The coastal zone is home to a high fraction of humanity and is increasingly affected by natural and human-induced events from tsunamis to toxic blooms and oil spills. Current satellite data provide a broad overview of these events but do not have the necessary spectral, spatial and temporal, resolution to characterize and understand them.

To address this gap, a compact, lightweight, airborne Portable Remote Imaging SpectroMeter (PRISM) compatible with a wide range of piloted and Uninhabited Aerial Vehicle (UAV) platforms was developed at the Jet Propulsion Laboratory. Optimized for the spectral range between 350 nm and 1050 nm, PRISM offers high temporal resolution and below cloud flight altitudes to resolve spatial features as small as 30 cm. The sensor performance defines the state of the art in light throughput, spectral and spatial uniformity, and polarization insensitivity.

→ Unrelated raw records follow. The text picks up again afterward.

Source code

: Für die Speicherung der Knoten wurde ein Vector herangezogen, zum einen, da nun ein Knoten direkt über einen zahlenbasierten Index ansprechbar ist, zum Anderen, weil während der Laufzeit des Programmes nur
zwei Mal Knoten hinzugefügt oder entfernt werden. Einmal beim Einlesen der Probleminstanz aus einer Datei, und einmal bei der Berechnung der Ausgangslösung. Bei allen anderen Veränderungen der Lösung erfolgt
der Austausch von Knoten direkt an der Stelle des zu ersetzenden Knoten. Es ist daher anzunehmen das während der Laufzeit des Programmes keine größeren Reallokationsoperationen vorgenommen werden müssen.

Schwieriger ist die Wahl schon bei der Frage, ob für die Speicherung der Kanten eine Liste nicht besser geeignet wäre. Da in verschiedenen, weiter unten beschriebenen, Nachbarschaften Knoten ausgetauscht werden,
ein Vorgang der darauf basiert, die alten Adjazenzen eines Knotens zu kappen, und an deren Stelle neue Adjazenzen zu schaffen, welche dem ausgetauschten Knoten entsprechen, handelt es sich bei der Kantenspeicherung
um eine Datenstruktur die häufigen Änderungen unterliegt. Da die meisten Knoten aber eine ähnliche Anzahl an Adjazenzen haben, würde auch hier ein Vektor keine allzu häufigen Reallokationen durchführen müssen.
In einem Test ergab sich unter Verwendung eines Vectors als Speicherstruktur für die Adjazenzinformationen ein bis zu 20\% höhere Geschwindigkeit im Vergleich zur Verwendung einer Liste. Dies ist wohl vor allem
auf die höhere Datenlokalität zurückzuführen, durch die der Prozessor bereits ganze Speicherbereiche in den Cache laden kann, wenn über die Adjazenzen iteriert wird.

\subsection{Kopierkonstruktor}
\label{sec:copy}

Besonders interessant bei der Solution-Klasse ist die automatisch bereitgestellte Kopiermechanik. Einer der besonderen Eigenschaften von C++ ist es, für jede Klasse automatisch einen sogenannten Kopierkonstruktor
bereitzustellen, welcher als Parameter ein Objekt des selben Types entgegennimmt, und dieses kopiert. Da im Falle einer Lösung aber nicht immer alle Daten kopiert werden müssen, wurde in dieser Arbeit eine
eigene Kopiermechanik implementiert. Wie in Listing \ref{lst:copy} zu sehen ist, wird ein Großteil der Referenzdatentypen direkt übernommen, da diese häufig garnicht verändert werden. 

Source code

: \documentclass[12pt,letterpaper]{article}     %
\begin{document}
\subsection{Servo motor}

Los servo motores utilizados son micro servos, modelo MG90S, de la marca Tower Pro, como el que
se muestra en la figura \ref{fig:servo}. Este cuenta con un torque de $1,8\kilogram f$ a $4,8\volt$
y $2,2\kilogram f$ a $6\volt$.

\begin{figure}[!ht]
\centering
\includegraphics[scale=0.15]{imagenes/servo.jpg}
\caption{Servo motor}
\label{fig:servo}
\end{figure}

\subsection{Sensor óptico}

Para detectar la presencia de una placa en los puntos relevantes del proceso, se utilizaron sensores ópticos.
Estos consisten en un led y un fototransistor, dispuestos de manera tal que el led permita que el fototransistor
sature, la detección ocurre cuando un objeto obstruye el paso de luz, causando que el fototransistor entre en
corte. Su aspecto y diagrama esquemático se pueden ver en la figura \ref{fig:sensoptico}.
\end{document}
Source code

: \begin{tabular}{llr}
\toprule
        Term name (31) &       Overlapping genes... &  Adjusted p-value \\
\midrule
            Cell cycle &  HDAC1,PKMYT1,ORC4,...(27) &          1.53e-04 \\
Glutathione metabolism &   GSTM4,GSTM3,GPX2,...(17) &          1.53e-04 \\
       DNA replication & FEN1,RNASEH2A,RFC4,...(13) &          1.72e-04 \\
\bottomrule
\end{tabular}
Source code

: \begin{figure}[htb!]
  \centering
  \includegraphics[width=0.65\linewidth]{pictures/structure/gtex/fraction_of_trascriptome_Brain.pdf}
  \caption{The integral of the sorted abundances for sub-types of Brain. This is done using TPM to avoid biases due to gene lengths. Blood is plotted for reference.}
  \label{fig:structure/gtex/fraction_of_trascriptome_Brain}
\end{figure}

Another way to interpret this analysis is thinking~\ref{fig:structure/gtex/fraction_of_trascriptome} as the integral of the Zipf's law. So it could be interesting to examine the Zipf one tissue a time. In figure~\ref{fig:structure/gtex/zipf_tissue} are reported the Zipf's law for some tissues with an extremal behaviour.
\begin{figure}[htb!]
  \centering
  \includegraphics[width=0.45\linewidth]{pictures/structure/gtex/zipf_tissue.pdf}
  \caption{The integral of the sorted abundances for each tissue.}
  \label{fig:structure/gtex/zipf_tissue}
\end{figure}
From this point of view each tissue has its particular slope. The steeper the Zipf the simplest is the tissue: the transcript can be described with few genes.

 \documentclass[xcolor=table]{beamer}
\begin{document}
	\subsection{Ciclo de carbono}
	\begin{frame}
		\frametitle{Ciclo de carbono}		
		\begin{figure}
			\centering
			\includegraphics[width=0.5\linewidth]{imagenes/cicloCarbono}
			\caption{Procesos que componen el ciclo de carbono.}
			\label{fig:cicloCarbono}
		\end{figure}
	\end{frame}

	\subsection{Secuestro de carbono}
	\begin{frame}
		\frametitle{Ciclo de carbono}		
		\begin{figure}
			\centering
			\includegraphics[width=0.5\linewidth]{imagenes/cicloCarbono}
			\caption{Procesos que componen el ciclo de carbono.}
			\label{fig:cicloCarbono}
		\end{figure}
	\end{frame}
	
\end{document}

PRISM also has a two-channel spot radiometer at short-wave infrared (SWIR) band (1240 nm and 1640 nm) in order to provide accurate atmospheric correction of the ocean color measurements.

To date, PRISM has flown on two Twin Otter aircraft from NASA's Glenn Research Center and Twin Otter International. Additional options are being explored and development is underway which will allow integration on other aircraft, including pressurized / high-altitude platforms that will enable wide area coverage.